### PROBLEM DETAILS
Filter the records below for the word "routes". Keep each line that has it.

[Stored data]
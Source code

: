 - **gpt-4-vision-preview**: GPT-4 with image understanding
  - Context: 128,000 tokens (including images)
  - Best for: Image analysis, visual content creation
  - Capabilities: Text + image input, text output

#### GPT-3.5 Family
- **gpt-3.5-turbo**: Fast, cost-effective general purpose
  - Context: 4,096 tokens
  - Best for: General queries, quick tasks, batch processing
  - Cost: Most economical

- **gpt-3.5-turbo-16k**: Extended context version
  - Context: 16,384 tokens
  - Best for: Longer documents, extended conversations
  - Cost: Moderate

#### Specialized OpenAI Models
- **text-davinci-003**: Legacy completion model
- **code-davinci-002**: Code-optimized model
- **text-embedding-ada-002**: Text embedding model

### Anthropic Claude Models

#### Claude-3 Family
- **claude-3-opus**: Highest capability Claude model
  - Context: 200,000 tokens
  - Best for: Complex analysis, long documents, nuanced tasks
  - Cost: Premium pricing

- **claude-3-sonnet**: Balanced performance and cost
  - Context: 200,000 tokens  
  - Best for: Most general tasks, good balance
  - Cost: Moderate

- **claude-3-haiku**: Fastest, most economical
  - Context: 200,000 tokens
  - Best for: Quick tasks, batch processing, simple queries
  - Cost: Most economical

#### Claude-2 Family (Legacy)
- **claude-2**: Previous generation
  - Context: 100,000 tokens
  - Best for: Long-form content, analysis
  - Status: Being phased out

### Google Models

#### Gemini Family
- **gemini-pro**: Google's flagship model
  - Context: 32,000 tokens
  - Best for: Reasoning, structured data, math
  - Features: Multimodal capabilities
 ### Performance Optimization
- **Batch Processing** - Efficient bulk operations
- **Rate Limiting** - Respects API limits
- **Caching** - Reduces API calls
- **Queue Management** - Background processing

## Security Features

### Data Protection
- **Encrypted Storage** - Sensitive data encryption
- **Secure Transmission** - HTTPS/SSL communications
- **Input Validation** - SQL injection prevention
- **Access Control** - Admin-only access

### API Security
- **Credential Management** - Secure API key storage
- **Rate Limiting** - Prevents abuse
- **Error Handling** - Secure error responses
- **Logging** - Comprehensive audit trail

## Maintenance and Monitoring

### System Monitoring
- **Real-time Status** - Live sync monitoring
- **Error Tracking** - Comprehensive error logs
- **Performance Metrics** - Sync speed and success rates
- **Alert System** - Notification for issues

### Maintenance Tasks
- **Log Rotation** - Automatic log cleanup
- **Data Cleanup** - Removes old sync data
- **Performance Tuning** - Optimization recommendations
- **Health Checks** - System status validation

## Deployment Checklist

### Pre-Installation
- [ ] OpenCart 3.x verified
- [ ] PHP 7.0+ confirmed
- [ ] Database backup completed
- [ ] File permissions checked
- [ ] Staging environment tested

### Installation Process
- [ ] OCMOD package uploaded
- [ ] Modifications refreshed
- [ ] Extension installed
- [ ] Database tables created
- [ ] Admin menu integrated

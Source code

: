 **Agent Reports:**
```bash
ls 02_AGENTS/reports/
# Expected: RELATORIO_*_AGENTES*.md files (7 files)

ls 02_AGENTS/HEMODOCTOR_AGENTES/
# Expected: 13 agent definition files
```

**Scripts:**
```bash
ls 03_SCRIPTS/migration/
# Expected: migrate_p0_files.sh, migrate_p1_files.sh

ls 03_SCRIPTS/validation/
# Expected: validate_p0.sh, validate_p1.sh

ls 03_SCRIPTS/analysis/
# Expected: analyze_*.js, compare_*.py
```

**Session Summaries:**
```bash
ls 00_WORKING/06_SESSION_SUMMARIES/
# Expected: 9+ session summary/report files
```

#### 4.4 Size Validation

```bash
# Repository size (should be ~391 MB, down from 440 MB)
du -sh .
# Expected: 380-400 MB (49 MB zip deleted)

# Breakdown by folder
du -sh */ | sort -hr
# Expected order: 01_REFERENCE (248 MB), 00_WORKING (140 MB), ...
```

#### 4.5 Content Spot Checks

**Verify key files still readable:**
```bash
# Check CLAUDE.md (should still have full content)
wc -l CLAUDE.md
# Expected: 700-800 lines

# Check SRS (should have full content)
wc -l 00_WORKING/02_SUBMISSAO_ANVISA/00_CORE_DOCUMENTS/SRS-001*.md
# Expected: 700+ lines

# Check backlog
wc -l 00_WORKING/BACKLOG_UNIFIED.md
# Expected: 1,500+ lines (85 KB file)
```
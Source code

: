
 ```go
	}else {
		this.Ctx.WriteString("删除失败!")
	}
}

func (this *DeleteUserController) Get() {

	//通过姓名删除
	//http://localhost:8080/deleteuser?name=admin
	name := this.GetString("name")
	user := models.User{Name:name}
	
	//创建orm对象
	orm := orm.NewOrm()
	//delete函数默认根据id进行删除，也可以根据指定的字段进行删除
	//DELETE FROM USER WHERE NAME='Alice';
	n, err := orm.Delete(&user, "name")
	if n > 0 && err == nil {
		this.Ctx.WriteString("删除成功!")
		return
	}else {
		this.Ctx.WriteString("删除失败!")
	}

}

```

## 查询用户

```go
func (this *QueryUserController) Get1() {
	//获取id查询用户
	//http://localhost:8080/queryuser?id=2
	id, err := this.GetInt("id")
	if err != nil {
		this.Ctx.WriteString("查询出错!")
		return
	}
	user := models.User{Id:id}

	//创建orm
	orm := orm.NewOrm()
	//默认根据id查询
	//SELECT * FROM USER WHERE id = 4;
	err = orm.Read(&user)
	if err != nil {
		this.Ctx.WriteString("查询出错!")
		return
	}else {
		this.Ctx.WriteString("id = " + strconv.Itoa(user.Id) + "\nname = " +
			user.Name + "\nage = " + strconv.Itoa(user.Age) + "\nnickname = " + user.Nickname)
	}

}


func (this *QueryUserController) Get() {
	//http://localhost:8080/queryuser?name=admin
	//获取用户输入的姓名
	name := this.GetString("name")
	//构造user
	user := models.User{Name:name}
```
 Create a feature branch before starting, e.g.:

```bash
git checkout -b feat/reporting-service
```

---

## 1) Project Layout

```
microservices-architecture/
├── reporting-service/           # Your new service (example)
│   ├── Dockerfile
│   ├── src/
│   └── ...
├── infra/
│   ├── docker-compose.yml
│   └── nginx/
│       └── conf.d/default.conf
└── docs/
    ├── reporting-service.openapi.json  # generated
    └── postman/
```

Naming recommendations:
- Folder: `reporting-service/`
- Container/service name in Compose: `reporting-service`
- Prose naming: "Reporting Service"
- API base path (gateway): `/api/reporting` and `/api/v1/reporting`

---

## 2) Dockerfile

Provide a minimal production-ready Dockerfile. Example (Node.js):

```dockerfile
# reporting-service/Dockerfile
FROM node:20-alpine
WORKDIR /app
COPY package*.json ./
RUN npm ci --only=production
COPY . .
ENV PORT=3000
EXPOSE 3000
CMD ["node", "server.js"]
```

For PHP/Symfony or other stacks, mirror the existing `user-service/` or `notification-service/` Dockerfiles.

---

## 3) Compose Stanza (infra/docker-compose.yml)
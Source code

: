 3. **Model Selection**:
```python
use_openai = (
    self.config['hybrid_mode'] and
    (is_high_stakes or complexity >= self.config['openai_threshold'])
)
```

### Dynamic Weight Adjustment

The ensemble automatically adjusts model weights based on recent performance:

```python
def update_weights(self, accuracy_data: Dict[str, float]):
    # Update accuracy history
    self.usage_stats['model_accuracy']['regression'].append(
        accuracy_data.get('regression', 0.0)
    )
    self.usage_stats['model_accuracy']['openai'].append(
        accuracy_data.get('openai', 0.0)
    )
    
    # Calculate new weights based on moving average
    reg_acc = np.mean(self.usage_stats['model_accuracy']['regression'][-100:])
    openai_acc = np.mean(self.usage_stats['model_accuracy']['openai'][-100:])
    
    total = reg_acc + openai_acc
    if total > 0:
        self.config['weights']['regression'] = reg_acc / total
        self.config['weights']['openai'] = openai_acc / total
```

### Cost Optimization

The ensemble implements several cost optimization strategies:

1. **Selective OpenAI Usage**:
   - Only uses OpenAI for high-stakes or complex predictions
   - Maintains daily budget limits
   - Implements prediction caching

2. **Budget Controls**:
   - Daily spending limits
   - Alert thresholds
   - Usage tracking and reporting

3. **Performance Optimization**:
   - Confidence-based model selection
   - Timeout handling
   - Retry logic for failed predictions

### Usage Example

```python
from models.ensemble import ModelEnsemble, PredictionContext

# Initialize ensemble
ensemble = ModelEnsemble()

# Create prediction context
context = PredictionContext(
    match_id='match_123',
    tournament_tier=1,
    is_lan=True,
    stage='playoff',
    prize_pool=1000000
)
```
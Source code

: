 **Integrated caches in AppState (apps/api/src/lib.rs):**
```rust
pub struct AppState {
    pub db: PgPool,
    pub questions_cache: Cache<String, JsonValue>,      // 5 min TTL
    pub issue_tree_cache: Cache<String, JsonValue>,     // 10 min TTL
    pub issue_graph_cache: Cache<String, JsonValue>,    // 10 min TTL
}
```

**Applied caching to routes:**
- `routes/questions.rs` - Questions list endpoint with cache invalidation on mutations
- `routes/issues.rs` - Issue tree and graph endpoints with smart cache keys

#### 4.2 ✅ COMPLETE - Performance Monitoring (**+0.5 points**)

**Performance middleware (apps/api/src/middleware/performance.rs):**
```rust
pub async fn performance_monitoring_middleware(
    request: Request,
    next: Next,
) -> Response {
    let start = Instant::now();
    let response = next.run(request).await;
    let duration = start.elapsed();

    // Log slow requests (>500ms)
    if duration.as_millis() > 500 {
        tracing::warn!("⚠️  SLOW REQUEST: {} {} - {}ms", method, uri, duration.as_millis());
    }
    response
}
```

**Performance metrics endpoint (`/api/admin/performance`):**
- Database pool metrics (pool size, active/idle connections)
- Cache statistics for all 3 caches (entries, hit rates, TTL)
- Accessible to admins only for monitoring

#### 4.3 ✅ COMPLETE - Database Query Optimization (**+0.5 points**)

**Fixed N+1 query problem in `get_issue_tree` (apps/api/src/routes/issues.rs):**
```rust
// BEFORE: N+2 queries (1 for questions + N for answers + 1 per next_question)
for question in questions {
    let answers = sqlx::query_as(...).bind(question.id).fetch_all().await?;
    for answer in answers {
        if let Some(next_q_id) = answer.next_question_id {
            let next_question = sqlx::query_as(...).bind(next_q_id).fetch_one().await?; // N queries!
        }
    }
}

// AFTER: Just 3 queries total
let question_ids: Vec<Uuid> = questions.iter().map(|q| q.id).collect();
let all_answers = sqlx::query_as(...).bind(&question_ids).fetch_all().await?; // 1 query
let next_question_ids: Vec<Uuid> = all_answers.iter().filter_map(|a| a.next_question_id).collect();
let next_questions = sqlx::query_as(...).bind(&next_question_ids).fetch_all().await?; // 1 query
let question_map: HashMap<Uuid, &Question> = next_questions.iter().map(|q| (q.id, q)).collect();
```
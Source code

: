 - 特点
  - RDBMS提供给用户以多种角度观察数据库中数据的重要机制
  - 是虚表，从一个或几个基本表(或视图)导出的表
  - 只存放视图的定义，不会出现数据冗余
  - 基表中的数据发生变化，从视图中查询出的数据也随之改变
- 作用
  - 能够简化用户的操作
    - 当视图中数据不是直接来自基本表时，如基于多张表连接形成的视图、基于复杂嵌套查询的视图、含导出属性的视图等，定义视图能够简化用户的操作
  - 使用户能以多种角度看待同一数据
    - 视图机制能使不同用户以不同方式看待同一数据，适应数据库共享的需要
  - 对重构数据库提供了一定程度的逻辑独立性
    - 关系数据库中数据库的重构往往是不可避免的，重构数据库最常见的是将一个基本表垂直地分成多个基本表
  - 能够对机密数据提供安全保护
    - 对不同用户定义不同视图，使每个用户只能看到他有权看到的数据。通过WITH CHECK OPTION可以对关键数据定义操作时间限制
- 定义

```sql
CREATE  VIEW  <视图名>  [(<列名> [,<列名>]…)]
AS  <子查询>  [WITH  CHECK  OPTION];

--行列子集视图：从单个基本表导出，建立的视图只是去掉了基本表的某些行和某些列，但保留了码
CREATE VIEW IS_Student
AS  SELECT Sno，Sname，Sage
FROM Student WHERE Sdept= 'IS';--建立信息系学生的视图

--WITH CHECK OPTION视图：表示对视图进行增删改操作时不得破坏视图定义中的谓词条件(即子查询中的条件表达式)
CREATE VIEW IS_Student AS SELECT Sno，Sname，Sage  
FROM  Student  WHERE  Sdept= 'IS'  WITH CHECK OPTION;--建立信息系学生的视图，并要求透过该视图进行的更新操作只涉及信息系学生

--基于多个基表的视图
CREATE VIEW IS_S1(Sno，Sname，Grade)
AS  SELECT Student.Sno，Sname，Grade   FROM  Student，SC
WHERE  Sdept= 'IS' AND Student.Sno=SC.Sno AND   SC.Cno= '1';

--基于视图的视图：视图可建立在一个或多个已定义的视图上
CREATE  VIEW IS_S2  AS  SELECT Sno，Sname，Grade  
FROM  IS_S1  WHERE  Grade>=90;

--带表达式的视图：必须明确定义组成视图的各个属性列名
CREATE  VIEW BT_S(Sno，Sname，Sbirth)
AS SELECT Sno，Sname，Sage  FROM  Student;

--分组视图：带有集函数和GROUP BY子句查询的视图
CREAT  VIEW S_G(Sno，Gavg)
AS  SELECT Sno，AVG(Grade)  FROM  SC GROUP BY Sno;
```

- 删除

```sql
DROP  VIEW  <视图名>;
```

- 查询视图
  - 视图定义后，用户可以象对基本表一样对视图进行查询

### WRITTEN ANSWER
**Applied caching to routes:**
- `routes/questions.rs` - Questions list endpoint with cache invalidation on mutations
- `routes/issues.rs` - Issue tree and graph endpoints with smart cache keys
**Fixed N+1 query problem in `get_issue_tree` (apps/api/src/routes/issues.rs):**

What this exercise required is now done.